The world's top value investors love it when their best stocks ideas are selling at bargain-basement prices. For those rarified investors, companies offering fire-sale prices become no-brainer buys. So regular investors like you and me would do well to emulate the masters and look at companies offering a "buy one-get one" sale on their stocks -- those that are trading half or more off their recent highs.

Naturally, you'll want to do more due diligence before buying. Low-priced appliances in the dent-and-ding section of your home-remodeling superstore might be there for more reasons than just a few scratches on the surface: Real trouble might be lurking below.

A minus for Enerplus
I noted a couple of weeks ago that Canadian oil and gas outfit Enerplus (NYSE: ERF) looked destined to fall further because the boom in natural gas drilling had yet to be contained. While prices have finally risen above $2 per million Btus and rig counts are down 32% from the year-ago figure, consumption continued to fall -- down 27% in the residential market and almost 3% in the industrial sector.

What Enerplus investors are undoubtedly looking at, though, is its 13.4% dividend yield, but in today's market I'd say it's unsustainable and is behind the company's recent decision to offer optional dividend payments in additional shares as opposed to cash. With fund flows virtually unchanged, the company has identified a sizable amount of assets that it could sell to raise cash, something other natural gas plays like SandRidge Energy (NYSE: SD) began in earnest last year. Fellow Canadian EnCana (NYSE: ECA) -- North America's second-largest natural gas producer -- has also taken to selling assets in an effort to shield its balance sheet from further decreases in natural gas prices.

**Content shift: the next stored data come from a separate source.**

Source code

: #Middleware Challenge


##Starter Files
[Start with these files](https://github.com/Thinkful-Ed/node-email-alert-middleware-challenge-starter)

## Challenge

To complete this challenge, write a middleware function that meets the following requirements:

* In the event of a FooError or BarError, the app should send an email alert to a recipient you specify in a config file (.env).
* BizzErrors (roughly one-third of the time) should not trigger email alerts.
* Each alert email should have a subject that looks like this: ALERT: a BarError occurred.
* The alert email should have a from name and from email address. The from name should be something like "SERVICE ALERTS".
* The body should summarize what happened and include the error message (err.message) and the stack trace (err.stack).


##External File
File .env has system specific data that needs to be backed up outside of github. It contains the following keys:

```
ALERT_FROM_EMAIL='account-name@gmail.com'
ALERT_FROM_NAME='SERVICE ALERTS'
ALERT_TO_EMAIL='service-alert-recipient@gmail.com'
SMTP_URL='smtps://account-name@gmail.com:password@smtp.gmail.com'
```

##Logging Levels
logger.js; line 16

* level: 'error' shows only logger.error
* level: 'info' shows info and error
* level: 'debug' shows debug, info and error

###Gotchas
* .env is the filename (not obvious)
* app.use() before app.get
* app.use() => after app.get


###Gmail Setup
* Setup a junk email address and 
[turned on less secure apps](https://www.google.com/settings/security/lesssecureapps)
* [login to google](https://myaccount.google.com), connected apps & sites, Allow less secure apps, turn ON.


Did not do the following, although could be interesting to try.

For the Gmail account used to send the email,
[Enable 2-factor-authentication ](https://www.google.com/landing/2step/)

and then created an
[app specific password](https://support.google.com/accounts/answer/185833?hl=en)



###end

This highlights the difficult position even well-financed companies are in today. Enerplus is a struggling firm and I've rated it on CAPS to underperform the market averages. CAPS member cdors also believes a dividend cut is in order, and that when that happens the stock will fall.

Enerplus shares are down 20% in the last month and 51% from their annual high. Add the natural gas specialist to your watchlist and let us know on the Enerplus CAPS page if you think its dividend is in danger.

MAKO needs more
The market has surgically reduced the stock of robotics maker MAKO Surgical (Nasdaq: MAKO) after first-quarter results were well below expectations, causing guidance to remain unchanged for the full year.

In last year's fourth quarter, MAKO had performed well above plan, with system sales coming in above even revised guidance. That allowed it to forecast that 2012 would see anywhere from 56 to 62 system placements, but with just six RIO systems sold worldwide in the first quarter, management had to scale back its placement estimates to 52 to 58 systems. Now that's not a horrible range, considering that at the upper end it's still within the range originally set, and coupled with normal first-quarter seasonality, I continue to maintain it's a hiccup that can be overcome.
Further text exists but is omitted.